I'm enjoying my time at home with you and Nora IMMENSELY. You did ask me the other day if I was going to work so Oma could wake you up in the morning. Nope... not for 9 more months. Yippee!
I can't wait to watch you grow up with Nora. We can only hope and pray that she is as sweet, witty and feisty as you are. You will teach her much about the world around her. It's scary to think that by the time Nora is your current age, you'll be almost 8. I hope that day doesn't come too soon.
Lucas is absolutely smitten by her. I can't wait to watch them grow up together. She is one lucky girl.
We are so proud of how well he has adjusted. He is not at all jealous, and just has pure love for her. This is such an incredibly joyful time for us. There's nothing in the world like having BOTH babies want to cuddle all the time. Our family is complete.

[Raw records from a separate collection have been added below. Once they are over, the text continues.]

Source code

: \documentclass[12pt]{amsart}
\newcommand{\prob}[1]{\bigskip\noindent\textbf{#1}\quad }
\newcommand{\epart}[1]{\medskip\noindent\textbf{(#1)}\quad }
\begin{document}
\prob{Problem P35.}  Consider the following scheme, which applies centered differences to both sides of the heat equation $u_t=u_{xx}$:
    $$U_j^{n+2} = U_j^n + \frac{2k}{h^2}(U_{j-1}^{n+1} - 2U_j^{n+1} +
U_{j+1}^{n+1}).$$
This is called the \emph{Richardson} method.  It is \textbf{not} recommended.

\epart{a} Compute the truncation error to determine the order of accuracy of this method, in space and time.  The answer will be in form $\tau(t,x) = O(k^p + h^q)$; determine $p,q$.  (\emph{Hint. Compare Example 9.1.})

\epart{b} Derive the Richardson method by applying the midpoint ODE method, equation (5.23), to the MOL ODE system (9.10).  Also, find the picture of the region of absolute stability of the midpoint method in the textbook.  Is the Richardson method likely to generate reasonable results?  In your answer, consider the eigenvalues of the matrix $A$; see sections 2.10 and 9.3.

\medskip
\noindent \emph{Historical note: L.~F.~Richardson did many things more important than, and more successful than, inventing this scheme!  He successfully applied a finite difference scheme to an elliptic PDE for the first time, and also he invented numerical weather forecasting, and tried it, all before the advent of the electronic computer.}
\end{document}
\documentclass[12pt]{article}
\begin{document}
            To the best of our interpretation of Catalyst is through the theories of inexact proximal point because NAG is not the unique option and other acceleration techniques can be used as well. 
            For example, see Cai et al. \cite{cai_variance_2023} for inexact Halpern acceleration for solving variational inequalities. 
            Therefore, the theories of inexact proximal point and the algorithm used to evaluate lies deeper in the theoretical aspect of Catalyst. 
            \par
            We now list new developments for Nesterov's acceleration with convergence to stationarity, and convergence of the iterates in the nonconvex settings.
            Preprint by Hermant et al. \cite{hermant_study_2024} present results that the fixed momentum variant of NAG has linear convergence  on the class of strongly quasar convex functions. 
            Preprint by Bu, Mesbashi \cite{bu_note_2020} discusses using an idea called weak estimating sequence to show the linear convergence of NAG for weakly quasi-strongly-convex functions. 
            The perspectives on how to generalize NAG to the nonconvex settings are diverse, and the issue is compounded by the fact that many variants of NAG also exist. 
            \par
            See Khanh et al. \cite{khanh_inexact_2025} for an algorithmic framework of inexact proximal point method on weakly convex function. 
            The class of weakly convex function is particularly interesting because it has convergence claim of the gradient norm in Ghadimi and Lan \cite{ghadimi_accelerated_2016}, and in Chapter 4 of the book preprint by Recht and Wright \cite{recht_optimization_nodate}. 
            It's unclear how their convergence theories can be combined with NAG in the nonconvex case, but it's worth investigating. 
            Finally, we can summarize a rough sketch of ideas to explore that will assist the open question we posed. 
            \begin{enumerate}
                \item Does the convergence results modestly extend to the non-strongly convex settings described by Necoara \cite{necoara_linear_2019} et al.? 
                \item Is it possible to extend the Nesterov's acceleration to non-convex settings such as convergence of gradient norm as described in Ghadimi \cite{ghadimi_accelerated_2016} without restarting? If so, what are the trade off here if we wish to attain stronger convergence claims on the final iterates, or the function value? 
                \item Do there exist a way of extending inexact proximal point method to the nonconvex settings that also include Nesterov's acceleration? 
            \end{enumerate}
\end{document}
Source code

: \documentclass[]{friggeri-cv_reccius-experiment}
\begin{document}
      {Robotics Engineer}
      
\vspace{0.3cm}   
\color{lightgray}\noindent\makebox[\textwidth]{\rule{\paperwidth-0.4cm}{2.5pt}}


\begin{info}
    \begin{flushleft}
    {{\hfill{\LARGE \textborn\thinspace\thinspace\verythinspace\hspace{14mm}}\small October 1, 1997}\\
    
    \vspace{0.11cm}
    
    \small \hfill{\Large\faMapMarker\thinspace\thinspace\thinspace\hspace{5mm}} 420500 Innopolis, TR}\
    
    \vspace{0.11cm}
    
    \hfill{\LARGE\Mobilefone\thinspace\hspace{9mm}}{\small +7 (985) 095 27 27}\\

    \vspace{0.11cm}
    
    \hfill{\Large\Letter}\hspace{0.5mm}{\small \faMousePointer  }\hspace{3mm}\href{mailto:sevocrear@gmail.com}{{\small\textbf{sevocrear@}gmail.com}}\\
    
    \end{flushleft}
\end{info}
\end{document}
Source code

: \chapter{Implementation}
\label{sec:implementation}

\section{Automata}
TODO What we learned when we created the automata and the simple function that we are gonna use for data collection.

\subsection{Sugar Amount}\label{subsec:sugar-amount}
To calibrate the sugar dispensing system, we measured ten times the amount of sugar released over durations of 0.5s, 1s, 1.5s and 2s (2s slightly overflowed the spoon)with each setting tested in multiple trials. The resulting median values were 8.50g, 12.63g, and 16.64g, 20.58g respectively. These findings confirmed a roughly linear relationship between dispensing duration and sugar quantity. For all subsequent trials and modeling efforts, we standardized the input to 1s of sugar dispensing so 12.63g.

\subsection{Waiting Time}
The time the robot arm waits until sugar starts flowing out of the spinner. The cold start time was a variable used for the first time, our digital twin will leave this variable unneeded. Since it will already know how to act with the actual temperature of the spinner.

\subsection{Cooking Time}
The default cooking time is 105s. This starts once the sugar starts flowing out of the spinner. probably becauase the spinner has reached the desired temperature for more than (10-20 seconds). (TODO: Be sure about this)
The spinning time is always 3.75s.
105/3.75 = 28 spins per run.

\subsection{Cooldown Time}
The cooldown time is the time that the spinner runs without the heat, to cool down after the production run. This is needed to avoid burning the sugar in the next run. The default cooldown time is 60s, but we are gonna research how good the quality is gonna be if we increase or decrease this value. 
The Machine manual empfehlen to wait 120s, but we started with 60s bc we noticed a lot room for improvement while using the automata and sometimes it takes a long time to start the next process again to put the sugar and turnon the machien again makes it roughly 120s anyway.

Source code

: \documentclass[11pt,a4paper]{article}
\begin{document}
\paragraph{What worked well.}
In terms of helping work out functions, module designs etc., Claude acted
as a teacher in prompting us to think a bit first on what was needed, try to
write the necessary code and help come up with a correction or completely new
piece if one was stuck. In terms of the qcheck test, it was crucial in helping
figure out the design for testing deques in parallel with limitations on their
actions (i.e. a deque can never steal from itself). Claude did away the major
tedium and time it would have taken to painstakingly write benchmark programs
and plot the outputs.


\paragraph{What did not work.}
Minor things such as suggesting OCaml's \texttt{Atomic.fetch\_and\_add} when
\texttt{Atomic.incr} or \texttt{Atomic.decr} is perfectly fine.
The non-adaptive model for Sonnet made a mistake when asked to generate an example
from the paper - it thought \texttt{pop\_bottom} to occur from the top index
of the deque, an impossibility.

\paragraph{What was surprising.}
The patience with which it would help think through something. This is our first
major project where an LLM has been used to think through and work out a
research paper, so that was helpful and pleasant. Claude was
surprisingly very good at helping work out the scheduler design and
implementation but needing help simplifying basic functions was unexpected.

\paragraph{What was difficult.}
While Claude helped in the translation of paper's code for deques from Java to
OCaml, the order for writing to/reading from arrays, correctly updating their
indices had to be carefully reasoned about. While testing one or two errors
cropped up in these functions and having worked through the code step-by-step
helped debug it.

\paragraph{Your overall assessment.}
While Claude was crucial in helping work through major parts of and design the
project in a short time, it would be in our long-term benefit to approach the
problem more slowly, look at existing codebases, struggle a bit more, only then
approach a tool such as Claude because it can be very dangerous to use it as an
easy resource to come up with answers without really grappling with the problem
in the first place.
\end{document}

Lucas was born with profound bilateral sensorineural hearing loss to two hearing parents. He wore hearing aids starting at 3 months, but he got no benefit from them, as we soon found out. He received a cochlear implant in his right ear 3 days after his first birthday. His second ear was implanted 1 month before his third birthday. Cochlear implants have changed Lucas's life immensely. This site was developed to chronicle his life and progress learning to listen and speak!